Mais lorsqu'ils/elles s'adressent à un groupe plus large (par exemple devant toute la classe) ou écrivent quelque chose à l'intention du grand public, il est nécessaire qu'ils/elles utilisent la langue que tou·te·s les destinataires comprennent dans la mesure du possible.
Pour cela, les enfants et les jeunes peuvent avoir besoin d'aide. Il est donc judicieux que les enseignant·e·s mettent alors à disposition des aides linguistiques qui les aident à maîtriser les exigences de la langue standard et de la langue de formation (le plus souvent en allemand). Ces aides peuvent être par exemple des réseaux de concepts, des cartes avec des définitions ou des posters d'apprentissage.
Promouvoir la compétence de lecture sur la base de la compétence linguistique globale
En ce qui concerne les compétences en lecture, la recherche fait la distinction entre les processus de bas niveau et les processus de haut niveau (voir par exemple Lenhard, 2013).Les enfants doivent d'abord automatiser les processus de lecture de bas niveau, par exemple l'association de sons et de lettres et la reconnaissance des mots. Ce n'est qu'ensuite que les ressources cognitives sont disponibles pour les processus de haut niveau, c'est-à-dire pour la compréhension de texte.

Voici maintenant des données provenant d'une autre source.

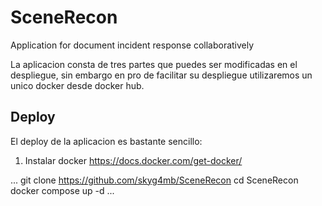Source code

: # SceneRecon

Application for document incident response collaboratively

La aplicacion consta de tres partes que puedes ser modificadas en el despliegue, sin embargo en pro de facilitar su despliegue utilizaremos un unico docker desde docker hub.

## Deploy

El deploy de la aplicacion es bastante sencillo: 

1. Instalar docker https://docs.docker.com/get-docker/

...
 git clone https://github.com/skyg4mb/SceneRecon
 cd SceneRecon
 docker compose up -d
...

Les processus de haut niveau - tels que l'application de connaissances sur les types de textes et les stratégies de lecture - ne sont toutefois pas directement liés à des langues individuelles spécifiques. Cela signifie que si un·e enfant a déjà appris des stratégies de lecture en turc, par exemple, il/elle peut également appliquer les mêmes stratégies à des textes en allemand. Il est donc plausible que les enfants acquièrent et consolident des stratégies plus efficacement et qu'ils/elles comprennent mieux les textes s'ils/elles utilisent toutes les langues disponibles au lieu d'une seule dans l'interaction avec les textes. Cette hypothèse est exploitée par la méthode de lecture réciproque multilingue : elle associe le principe de l'apprentissage interactif aux ressources didactiques du multilinguisme.
Le terme translanguaging a été créé à l'origine par le linguiste gallois Cen Williams. Plus tard, il a surtout été repris par Ofelia García, spécialiste new-yorkaise de l'éducation plurilingue.
Elle décrit l'action translinguistique comme une forme naturelle et légitime de communication (cf. Otheguy, García & Reid, 2015) avec un grand potentiel didactique pour l'enseignement (cf. García, Ibarra Johnson & Seltzer, 2017).
Cependant, dans la vie quotidienne, les langues sont souvent traitées comme des unités énumérables. Il en résulte un malentendu selon lequel ces délimitations construites (p. ex. allemand vs anglais) existent également dans l'esprit des personnes plurilingues. La thèse centrale de l'approche du translanguaging est au contraire que des frontières clairement définies entre les langues n'existent pas dans l'esprit des gens.
La correction de la langue standard et les capacités linguistiques éducatives devraient donc être encouragées sur la base de l'ensemble des moyens linguistiques disponibles des enfants et des jeunes.